3. Некто читает Кузмина
Цель нашей третьей заметки отчасти сходна с целью второй – проанализировать читательские пометы, на этот раз – на втором издании романа Михаила Кузмина «Плавающие и путешествующие». Оно было по случаю приобретено в одном из петербургских букинистических магазинов в начале двухтысячных годов. Помет на книге довольно много, что было, по-видимому, спровоцировано как бы приглашающими читателя к сотворчеству пустыми, не заполненными словами строками, которые маркировали фрагменты романа, не пропущенные цензурой. В эти пустоты наш читатель и вписал часть своих «дополнений» к тексту Кузмина. Отыскиваются, впрочем, в книге и вполне традиционные пометы на полях, а также поверх строк и под строками.
В отличие от ненавистника декадентов – читателя книги стихов Бальмонта «Будем как Солнце», живший в пореволюционную эпоху читатель «Плавающих и путешествующих», без сомнения, ощущал себя абсолютным единомышленником Кузмина. Более того, брезгливое и презрительное отношение к женщинам, которое в кузминском романе часто иронически мерцает, но почти никогда прямо не высказывается, в пометах неизвестного читателя проявляется не просто отчетливо, а с несколько даже комическим нажимом.

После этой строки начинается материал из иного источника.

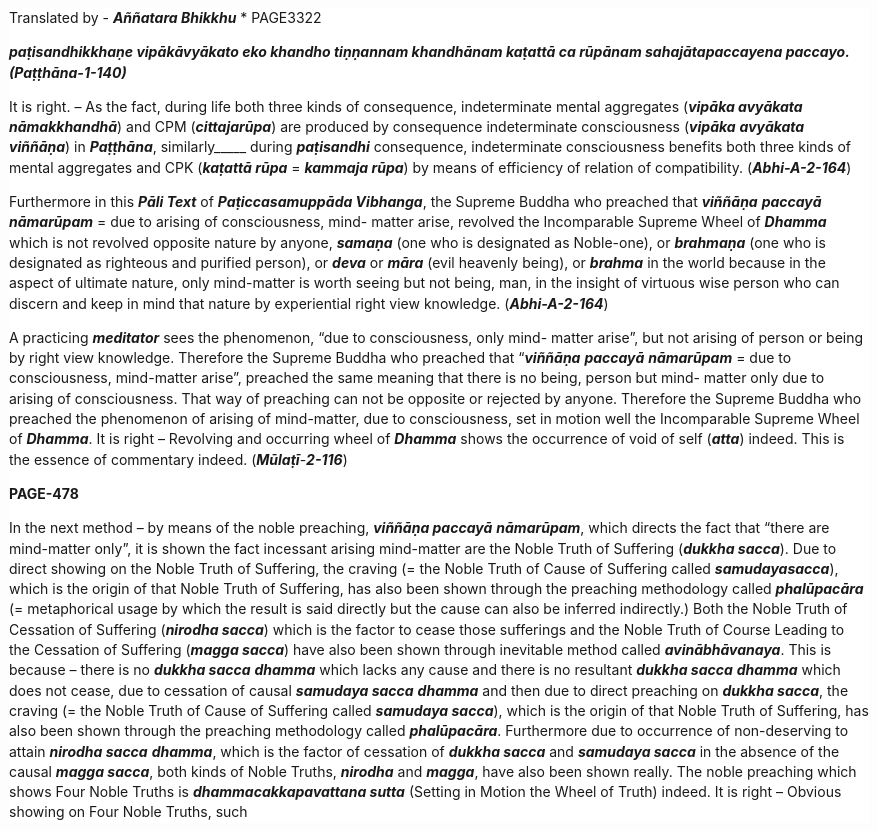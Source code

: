﻿Translated by - ***Aññatara Bhikkhu*** \*  PAGE3322

***paṭisandhikkhaṇe  vipākāvyākato  eko  khandho  tiṇṇannam  khandhānam  kaṭattā  ca rūpānam sahajātapaccayena paccayo. (Paṭṭhāna-1-140)*** 

It is right. – As the fact, during life both three kinds of consequence, indeterminate mental aggregates (***vipāka avyākata nāmakkhandhā***) and CPM (***cittajarūpa***) are produced by  consequence  indeterminate  consciousness  (***vipāka***  ***avyākata***  ***viññāṇa***)  in  ***Paṭṭhāna***, similarly\_\_\_\_\_ during ***paṭisandhi*** consequence,  indeterminate consciousness benefits both three kinds of mental aggregates and CPK (***kaṭattā rūpa*** = ***kammaja rūpa***) by means of efficiency of relation of compatibility. (***Abhi-A-2-164***) 

Furthermore in this ***Pāli Text*** of ***Paṭiccasamuppāda Vibhanga***, the Supreme Buddha who preached that ***viññāṇa*** ***paccayā*** ***nāmarūpam*** = due to arising of consciousness, mind- matter arise, revolved the Incomparable Supreme Wheel of ***Dhamma*** which is not revolved opposite nature by anyone, ***samaṇa*** (one who is designated as Noble-one), or ***brahmaṇa*** (one who is designated as righteous and purified person), or ***deva*** or ***māra*** (evil heavenly being), or ***brahma*** in the world because in the aspect of ultimate nature, only mind-matter is worth seeing but not being, man, in the insight of virtuous wise person who can discern and keep in mind that nature by experiential right view knowledge. (***Abhi-A-2-164***) 

A  practicing  ***meditator***  sees  the  phenomenon,  “due  to  consciousness,  only  mind- matter arise”, but not arising of person or being by right view knowledge. Therefore the Supreme Buddha who preached that “***viññāṇa*** ***paccayā*** ***nāmarūpam*** = due to consciousness, mind-matter arise”, preached the same meaning that there is no being, person but mind- matter only due to arising of consciousness. That way of preaching can not be opposite or rejected by anyone. Therefore the Supreme Buddha who preached the phenomenon of arising of mind-matter, due to consciousness, set in motion well the Incomparable Supreme Wheel of ***Dhamma***. It is right – Revolving and occurring wheel of ***Dhamma*** shows the occurrence of void of self (***atta***) indeed. This is the essence of commentary indeed. (***Mūlaṭī***-***2-116***) 

**PAGE-478** 

In the next method – by means of the noble preaching, ***viññāṇa paccayā*** ***nāmarūpam***, which directs the fact that “there are mind-matter only”, it is shown the fact incessant arising mind-matter are the Noble Truth of Suffering (***dukkha sacca***). Due to direct showing on the Noble  Truth  of  Suffering,  the  craving  (=  the  Noble  Truth  of  Cause  of  Suffering  called ***samudayasacca***), which is the origin of that Noble Truth of Suffering, has also been shown through the preaching methodology called ***phalūpacāra*** (= metaphorical usage by which the result is said directly but the cause can also be inferred indirectly.) Both the Noble Truth of Cessation of Suffering (***nirodha sacca***) which is the factor to cease those sufferings and the Noble Truth of Course Leading to the Cessation of Suffering (***magga sacca***) have also been shown  through  inevitable  method  called  ***avinābhāvanaya***.  This  is  because  –  there  is  no ***dukkha  sacca***  ***dhamma***  which  lacks  any  cause  and  there  is  no  resultant  ***dukkha  sacca*** ***dhamma*** which does not cease, due to cessation of causal ***samudaya sacca*** ***dhamma*** and then due  to  direct  preaching  on  ***dukkha  sacca***,  the  craving  (=  the  Noble  Truth  of  Cause  of Suffering called ***samudaya sacca***), which is the origin of that Noble Truth of Suffering, has also been shown through the preaching methodology called ***phalūpacāra***. Furthermore due to occurrence  of  non-deserving  to  attain  ***nirodha  sacca***  ***dhamma***,  which  is  the  factor  of cessation of ***dukkha sacca*** and ***samudaya sacca*** in the absence of the causal ***magga sacca***, both kinds of Noble Truths, ***nirodha*** and ***magga***, have also been shown really. The noble preaching  which  shows  Four  Noble  Truths  is  ***dhammacakkapavattana  sutta***  (Setting  in Motion the Wheel of Truth) indeed. It is right – Obvious showing on Four Noble Truths, such 
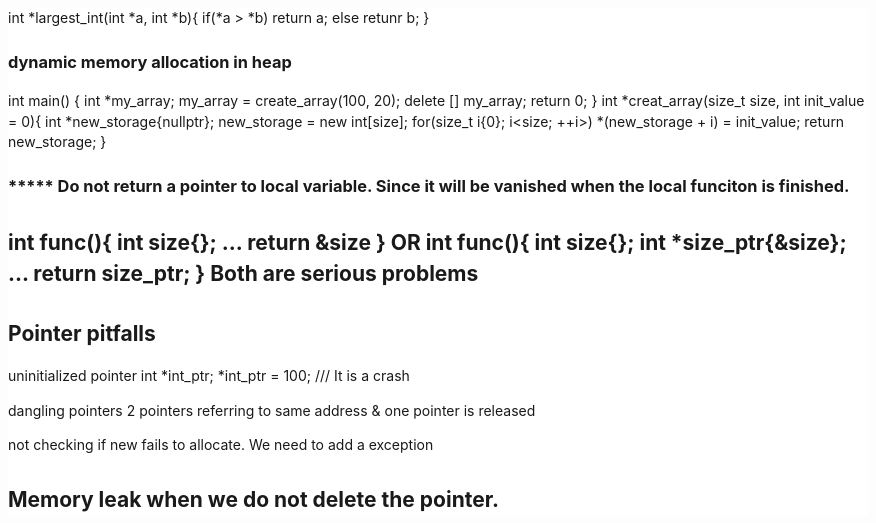 int *largest_int(int *a, int *b){
	if(*a > *b)
		return a;
	else
		retunr b;
}

### dynamic memory allocation in heap
int main() {
	int *my_array;
	my_array = create_array(100, 20);
	delete [] my_array;
	return 0;
}
int *creat_array(size_t size, int init_value = 0){
	int *new_storage{nullptr};
	new_storage = new int[size];
	for(size_t i{0}; i<size; ++i>)
		*(new_storage + i) = init_value;
	return new_storage;
}
### ***** Do not return a pointer to local variable. Since it will be vanished when the local funciton is finished.
int func(){
	int size{};
	...
	return &size
} OR
int func(){
	int size{};
	int *size_ptr{&size};
	...
	return size_ptr;
} Both are serious problems
---------------
## Pointer pitfalls

uninitialized pointer
int *int_ptr;
*int_ptr = 100; /// It is a crash

dangling pointers
2 pointers referring to same address & one pointer is released

not checking if new fails to allocate.
We need to add a exception

Memory leak
when we do not delete the pointer.
----------------
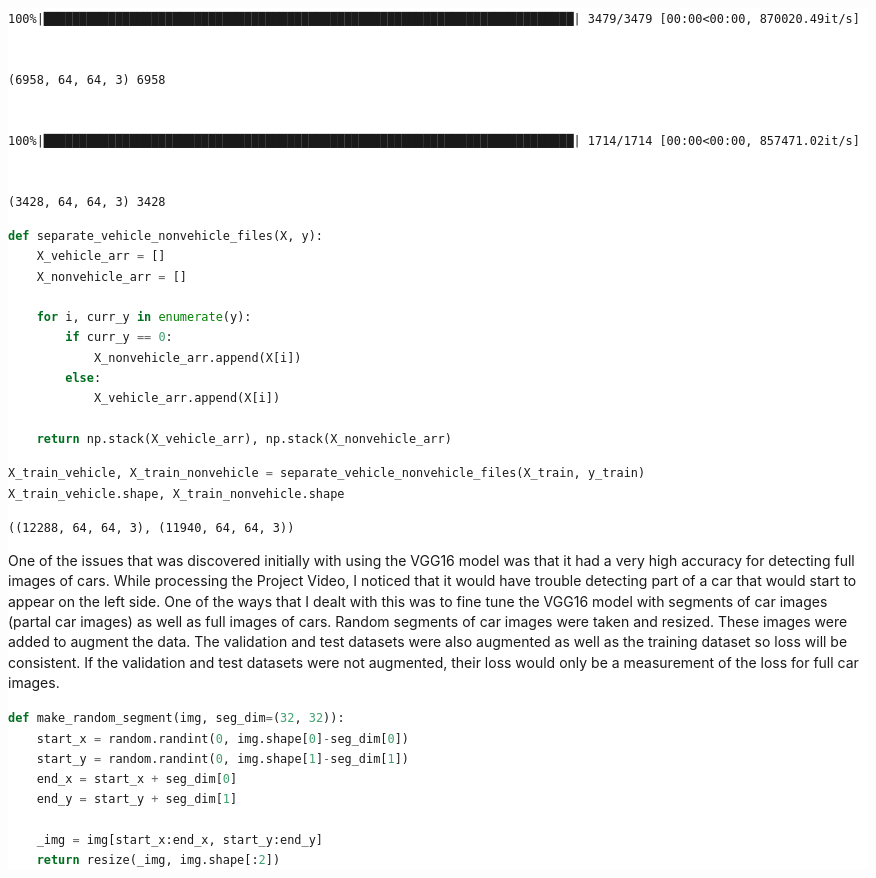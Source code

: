 
    100%|██████████████████████████████████████████████████████████████████████████| 3479/3479 [00:00<00:00, 870020.49it/s]
    

    (6958, 64, 64, 3) 6958
    

    100%|██████████████████████████████████████████████████████████████████████████| 1714/1714 [00:00<00:00, 857471.02it/s]
    

    (3428, 64, 64, 3) 3428
    


```python
def separate_vehicle_nonvehicle_files(X, y):
    X_vehicle_arr = []
    X_nonvehicle_arr = []
    
    for i, curr_y in enumerate(y):
        if curr_y == 0:
            X_nonvehicle_arr.append(X[i])
        else:
            X_vehicle_arr.append(X[i])
            
    return np.stack(X_vehicle_arr), np.stack(X_nonvehicle_arr) 
```


```python
X_train_vehicle, X_train_nonvehicle = separate_vehicle_nonvehicle_files(X_train, y_train) 
X_train_vehicle.shape, X_train_nonvehicle.shape
```




    ((12288, 64, 64, 3), (11940, 64, 64, 3))



One of the issues that was discovered initially with using the VGG16 model was that it had a very high accuracy for detecting full images of cars.  While processing the Project Video, I noticed that it would have trouble detecting part of a car that would start to appear on the left side.  One of the ways that I dealt with this was to fine tune the VGG16 model with segments of car images (partal car images) as well as full images of cars. Random segments of car images were taken and resized.  These images were added to augment the data.  The validation and test datasets were also augmented as well as the training dataset so loss will be consistent.  If the validation and test datasets were not augmented, their loss would only be a measurement of the loss for full car images.


```python
def make_random_segment(img, seg_dim=(32, 32)):
    start_x = random.randint(0, img.shape[0]-seg_dim[0])
    start_y = random.randint(0, img.shape[1]-seg_dim[1])
    end_x = start_x + seg_dim[0]
    end_y = start_y + seg_dim[1]
    
    _img = img[start_x:end_x, start_y:end_y]
    return resize(_img, img.shape[:2])
```
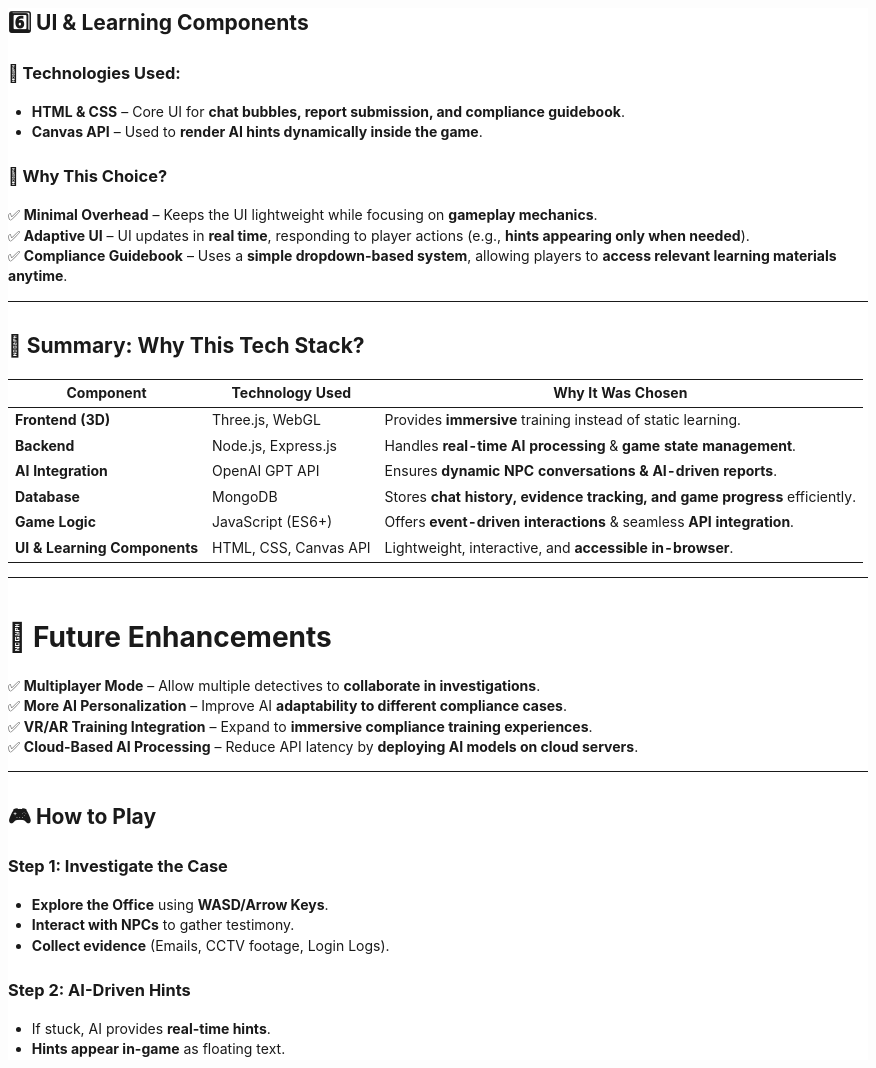 
## **6️⃣ UI & Learning Components**
### **📌 Technologies Used:**
- **HTML & CSS** – Core UI for **chat bubbles, report submission, and compliance guidebook**.
- **Canvas API** – Used to **render AI hints dynamically inside the game**.

### **🤔 Why This Choice?**
✅ **Minimal Overhead** – Keeps the UI lightweight while focusing on **gameplay mechanics**.  
✅ **Adaptive UI** – UI updates in **real time**, responding to player actions (e.g., **hints appearing only when needed**).  
✅ **Compliance Guidebook** – Uses a **simple dropdown-based system**, allowing players to **access relevant learning materials anytime**.

---

## **🔗 Summary: Why This Tech Stack?**
| **Component** | **Technology Used** | **Why It Was Chosen** |
|--------------|------------------|------------------|
| **Frontend (3D)** | Three.js, WebGL | Provides **immersive** training instead of static learning. |
| **Backend** | Node.js, Express.js | Handles **real-time AI processing** & **game state management**. |
| **AI Integration** | OpenAI GPT API | Ensures **dynamic NPC conversations & AI-driven reports**. |
| **Database** | MongoDB | Stores **chat history, evidence tracking, and game progress** efficiently. |
| **Game Logic** | JavaScript (ES6+) | Offers **event-driven interactions** & seamless **API integration**. |
| **UI & Learning Components** | HTML, CSS, Canvas API | Lightweight, interactive, and **accessible in-browser**. |

---

# **📌 Future Enhancements**
✅ **Multiplayer Mode** – Allow multiple detectives to **collaborate in investigations**.  
✅ **More AI Personalization** – Improve AI **adaptability to different compliance cases**.  
✅ **VR/AR Training Integration** – Expand to **immersive compliance training experiences**.  
✅ **Cloud-Based AI Processing** – Reduce API latency by **deploying AI models on cloud servers**.

---

## **🎮 How to Play**
### **Step 1: Investigate the Case**
- **Explore the Office** using **WASD/Arrow Keys**.
- **Interact with NPCs** to gather testimony.
- **Collect evidence** (Emails, CCTV footage, Login Logs).

### **Step 2: AI-Driven Hints**
- If stuck, AI provides **real-time hints**.
- **Hints appear in-game** as floating text.
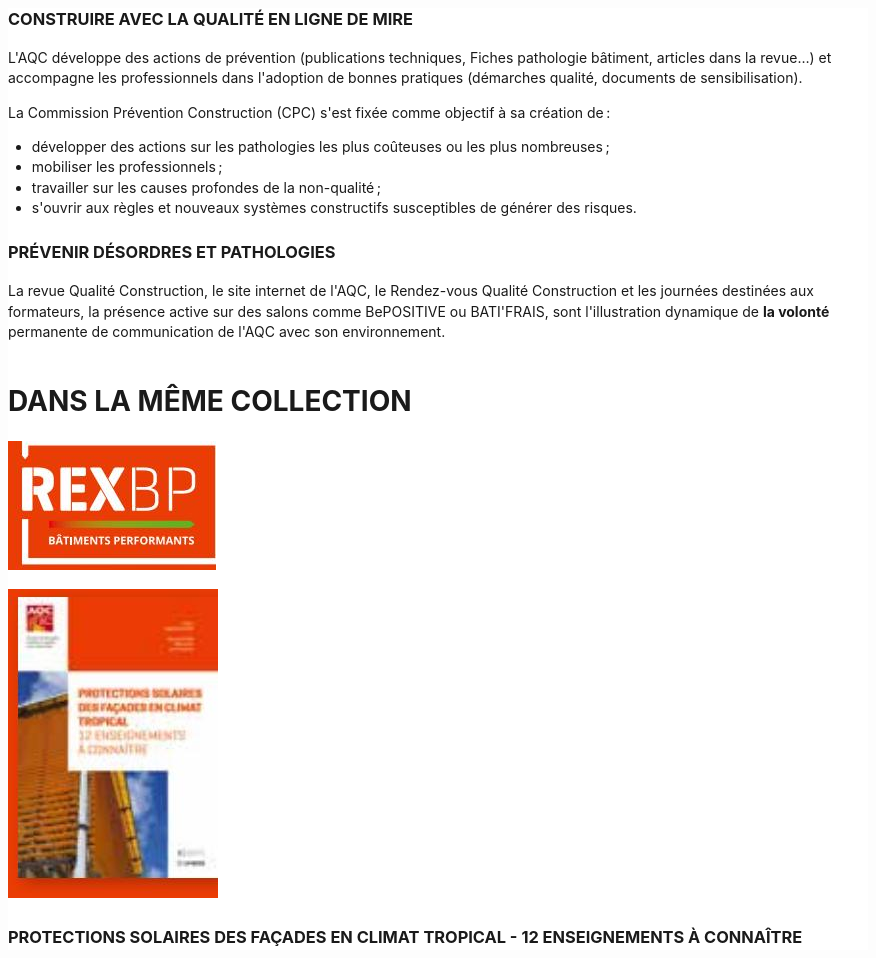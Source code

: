### CONSTRUIRE AVEC LA QUALITÉ EN LIGNE DE MIRE

L'AQC développe des actions de prévention (publications techniques, Fiches pathologie bâtiment, articles dans la revue…) et accompagne les professionnels dans l'adoption de bonnes pratiques (démarches qualité, documents de sensibilisation).

La Commission Prévention Construction (CPC) s'est fixée comme objectif à sa création de :

- développer des actions sur les pathologies les plus coûteuses ou les plus nombreuses ;
- mobiliser les professionnels ;
- travailler sur les causes profondes de la non-qualité ;
- s'ouvrir aux règles et nouveaux systèmes constructifs susceptibles de générer des risques.

### PRÉVENIR DÉSORDRES ET PATHOLOGIES

La revue Qualité Construction, le site internet de l'AQC, le Rendez-vous Qualité Construction et les journées destinées aux formateurs, la présence active sur des salons comme BePOSITIVE ou BATI'FRAIS, sont l'illustration dynamique de **la volonté** permanente de communication de l'AQC avec son environnement.

# DANS LA MÊME COLLECTION

![](<images/Protections solaires et toitures en climat tropical - 12 enseignements à connaître/_page_27_Picture_1.jpeg>)

![](<images/Protections solaires et toitures en climat tropical - 12 enseignements à connaître/_page_27_Picture_2.jpeg>)

### **PROTECTIONS SOLAIRES DES FAÇADES EN CLIMAT TROPICAL - 12 ENSEIGNEMENTS À CONNAÎTRE**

Если у Кузмина героиня заявляет: «У меня было пятьдесят шесть любовников (с. 20) [1], то наш читатель исправляет на: «У меня было двести любовников». К кузминской фразе: «…и схватив Лелечку за обе руки, начала восторженно» (с. 30) прибавляется: «с привычкой заправской сводницы» (с. 30). Сходным образом продолжен еще один фрагмент романа. К реплике: «—Ах, милая, я вас так понимаю! – воскликнула гостья и снова принялась тискать хозяйку в объятьях» (с. 38) прибавлено: «как профессиональная сводница, содержательница притона свиданий, завербовывая для своего заведения подходящий “товар”». Реплику: «Притом она – не свободна, она замужем» (с. 45) наш читатель, не мудрствуя лукаво, просто выворачивает наизнанку: «Притом она свободна, потому что замужем». К предложению: «Она помнила только, что накануне обещала Лаврентьеву встретиться с ним в Летнем саду и куда-нибудь поехать» (с. 49) приплюсовано: «пока муж на службе». К описанию: «Лицо последнего выражало влюбленность и недоумение» (с. 50) прибавлено: «Как у всякого влюбленного дурака…». Рядом с предложением: «—Непременно, непременно, – страстно прошептал Лаврентьев: – я не знаю, как доживу до послезавтра» (с. 54) на полях сделана сочувственная пометка: «Бедняга!». В один из цензурных пробелов вписано следующее суждение нашего читателя о женщинах: «…есть ли у них вообще понятие о “чести”, а о целомудрии тем более. Эту заботу они оставляют доверчивым мужьям» (с. 64). Словá: «Лаврик потребовал от нее более осязательных доказательств любви» (с. 73) дополняются сентенцией: «В общем природа женщины подсказала ей, что она может отдаться и по обязанности жены и за деньги, и за первое ласковое, хотя бы и фальшивое слово, пожатье руки, а то и просто “так”». К обидчивой фразе героини: «—вы кажется хотите, чтобы я стала официально вашей любовницей» (с. 81) прибавлено легкомысленное: «неофициально можно валяться на чужой кровати, сколько влезет». Ее же утверждение: «С меня совершенно достаточно того мужа, который у меня есть» (с. 84) сопровождается на полях «недоверчивыми» знаками препинания: «?!» К замечанию героя: «И потом… я не имею права судить Елену Александровну» (с. 95) приписывается горестное: «Колпак!». Наконец, фраза героини: «Я – лживое создание, как все женщины!» (с. 213) сопровождается торжествующим: «Сама признала! Совершенно верно!».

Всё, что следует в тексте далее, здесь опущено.